Case 7: The Memory Eater - Building Strings in Loops
The Story
Imagine you are building a feature to export a list of products into a CSV file. This file is just a long piece of text. You have a list of thousands of products.
The easiest way to create this text is to loop through all the products and add each product's information to the text, one by one.
The Problem Code (It Looks So Simple!)
Here is a common way a developer might write the code:
public string GenerateCsvReport(List<Product> products)
{
// Start with the header line
string csvContent = "Id,Name,Price\n";
// Mistake: Using '+' to add text in a big loop
foreach (var product in products)
{
csvContent += $"{product.Id},{product.Name},{product.Price}\n";
}
return csvContent;
}This code looks clean and easy to understand. But it hides a big problem.
Why is this a problem?
Strings Cannot Be Changed: In C#, once you create a string, you can never change it. It's "immutable."
What Happens When You Use
+=?When the code runs
csvContent += ..., it doesn't just add new text to the old string. Instead, in every single loop, it does this:- Creates a brand new, bigger string in memory.
- Copies everything from the old string into the new one.
- Adds the new product's text at the end.
- The old string is now useless garbage.
The Bad Results:
- Huge Memory Use: If you have 10,000 products, this code creates 10,001 separate strings in memory. Each one is bigger than the last.
- Slow Performance: The computer's Garbage Collector (GC) has to work very hard to clean up all the old, useless strings. This uses a lot of CPU power and can make your app pause or freeze.
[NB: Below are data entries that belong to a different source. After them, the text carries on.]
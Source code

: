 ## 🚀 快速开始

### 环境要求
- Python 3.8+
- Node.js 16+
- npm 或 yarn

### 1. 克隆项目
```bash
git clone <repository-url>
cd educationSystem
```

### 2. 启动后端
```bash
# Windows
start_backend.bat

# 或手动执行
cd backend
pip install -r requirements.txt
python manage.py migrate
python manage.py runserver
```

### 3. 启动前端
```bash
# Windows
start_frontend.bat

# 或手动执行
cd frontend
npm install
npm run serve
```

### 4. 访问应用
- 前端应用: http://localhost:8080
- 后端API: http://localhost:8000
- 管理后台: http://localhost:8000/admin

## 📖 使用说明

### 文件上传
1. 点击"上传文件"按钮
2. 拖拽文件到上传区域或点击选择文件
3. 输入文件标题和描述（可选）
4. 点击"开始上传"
The Solution: Use StringBuilder
The StringBuilder class is made for this exact situation. It creates a special container (a buffer) for your text. It only asks for more memory when the container is full, not every time you add text.
Here is the better code:
public string GenerateCsvReport(List<Product> products)
{
// Give StringBuilder an idea of how much space it will need. This is even faster.
var csvBuilder = new StringBuilder(products.Count * 50);
csvBuilder.AppendLine("Id,Name,Price");
foreach (var product in products)
{
// Use .Append() to add text without creating new strings
csvBuilder.Append(product.Id)
.Append(',')
.Append(product.Name)
.Append(',')
.AppendLine(product.Price.ToString());
}
// Create the final string only once, at the very end.
return csvBuilder.ToString();
}What We Gained
- Less Memory: Instead of 10,001 strings, we only create one
StringBuilderand one final string. - Happy Garbage Collector: The GC has almost no garbage to clean up, so the app runs smoothly.
- Much Faster: The code is much faster because it's not copying text over and over again.
The Golden Rule
Never use the + or += operator to join strings inside a loop.
Always use StringBuilder when you need to build a string piece by piece, especially in a loop. It's a simple change that makes a huge difference.